Teams today span countries, time zones, and cultures, which means people often have different expectations about how trust is built, communicated, and acted upon.
When these expectations are misaligned, teams end up paying what Stephen M. R. Covey calls a trust tax. It appears as repeated emails, multiple follow-ups, and missed deadlines even when meetings end with apparent agreement. Small misunderstandings accumulate, slowing decisions, creating friction, and draining energy. Understanding how trust functions across cultures and implementing strategies to align expectations helps teams reduce these hidden costs and work better together.
The following playbook provides key ways to identify the trust tax, address its sources, and implement practical strategies to build stronger, more reliable cross-cultural teams.
In cross-cultural teams, trust is what keeps work moving smoothly. However, when team members have different expectations about communication, accountability, or reliability, small misunderstandings add up. The extra effort and friction this creates is the trust tax.
The trust tax shows up in everyday team interactions: repeated emails, multiple follow-ups, missed deadlines, last-minute clarifications, and unspoken frustration. These patterns slow decision-making, stretch projects, and drain energy from the team.
Recognizing these patterns is the first step toward reducing friction. Addressing the trust tax means aligning expectations, clarifying responsibilities, and establishing predictable ways of working so your team can collaborate efficiently and confidently.
Building trust in cross-cultural teams requires intention. The following plays help managers reduce friction, clarify expectations, and enable effective collaboration among team members.
People from different cultures have different understandings of urgency and completion. In low-context cultures like the U.S. or Germany, “ASAP” typically means immediately. In high-context cultures such as Japan or Brazil, it may be a little more flexible and mean after current priorities are finished or once the right internal approvals are secured. These differences can cause misunderstandings.
The Manager’s Play: Standardize deliverables with three clear details:
Consider adding a brief note on expected format or level of detail, since some cultures emphasize thoroughness over speed, and others the opposite. Avoid vague statements like “Make sure this is done,” or “ASAP,” as more explicit deadlines and agreements reduce confusion and prevent repeated follow-ups.

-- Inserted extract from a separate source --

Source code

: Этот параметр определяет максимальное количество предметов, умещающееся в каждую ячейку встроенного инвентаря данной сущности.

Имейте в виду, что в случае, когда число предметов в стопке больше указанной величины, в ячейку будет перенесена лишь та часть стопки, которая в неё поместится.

Silence in meetings is often a signal. However, what exactly it signals varies, which can make interpreting silence correctly difficult. Cultural norms around hierarchy, authority, and communication shape how people engage in meetings. Team members from hierarchical cultures tend to defer to authority, remaining quiet in meetings even if they have valuable input. Conversely, people from egalitarian cultures, such as Australia or the Netherlands, tend to feel comfortable speaking freely in front of others, no matter their position in the organization.
The Manager’s Play: To account for all cultural styles, provide clear meeting agendas and background information in advance, and provide alternate communication channels (like via email or in one-on-one conversations) for those who are less comfortable speaking up in the moment.
Additionally, establishing a psychologically safe team environment will encourage active participation in meetings and generate more innovative solutions. Keep in mind that cultural background also influences how people feel psychologically safe, so it’s best to lead with cultural agility as you implement practices to encourage engagement.
Admitting mistakes carries different risks across cultures. In cultures with a strong focus on saving face and maintaining social harmony, such as China, Korea, or many Middle Eastern countries, acknowledging failure publicly can be uncomfortable and avoided. In more individualistic cultures like the U.S. or Canada, taking risks and making quick decisions are important values, so mistakes are more accepted and are often framed as learning opportunities.
The Manager’s Play: Focus feedback discussions on the process rather than the individual. Frame points around what went wrong and what can be improved, rather than who failed. Model transparency by sharing your own lessons learned first, and exercise cultural agility to adjust your approach with different team members.
For example, a manager might say: “The reporting process didn’t catch all errors this time. Next week, we will adjust the workflow to prevent this.” This keeps the discussion focused on improvement and avoids putting team members on the spot.
Framing mistakes as process issues rather than personal failures encourages team members to provide honest updates, keep projects on track, and address problems efficiently without creating friction.
Effective leadership of cross-cultural teams depends on cultural agility. Understanding differences in team members’ work styles can help managers adjust their approach when necessary and reduce friction before it affects outcomes.
The GlobeSmart® Profile provides a visual of individual work styles and provides expert insight into how these preferences shape collaboration with others. It highlights where differences might lead to misunderstandings and helps establish shared norms that build trust and support smoother collaboration across locations and backgrounds. Plus, with the new Team DynamicsSM experience, teams can see how their work styles intersect and explore personalized strategies to improve collaboration.
With cultural agility as a foundation, teams can move from reacting to challenges to proactively creating an environment where diverse perspectives drive results.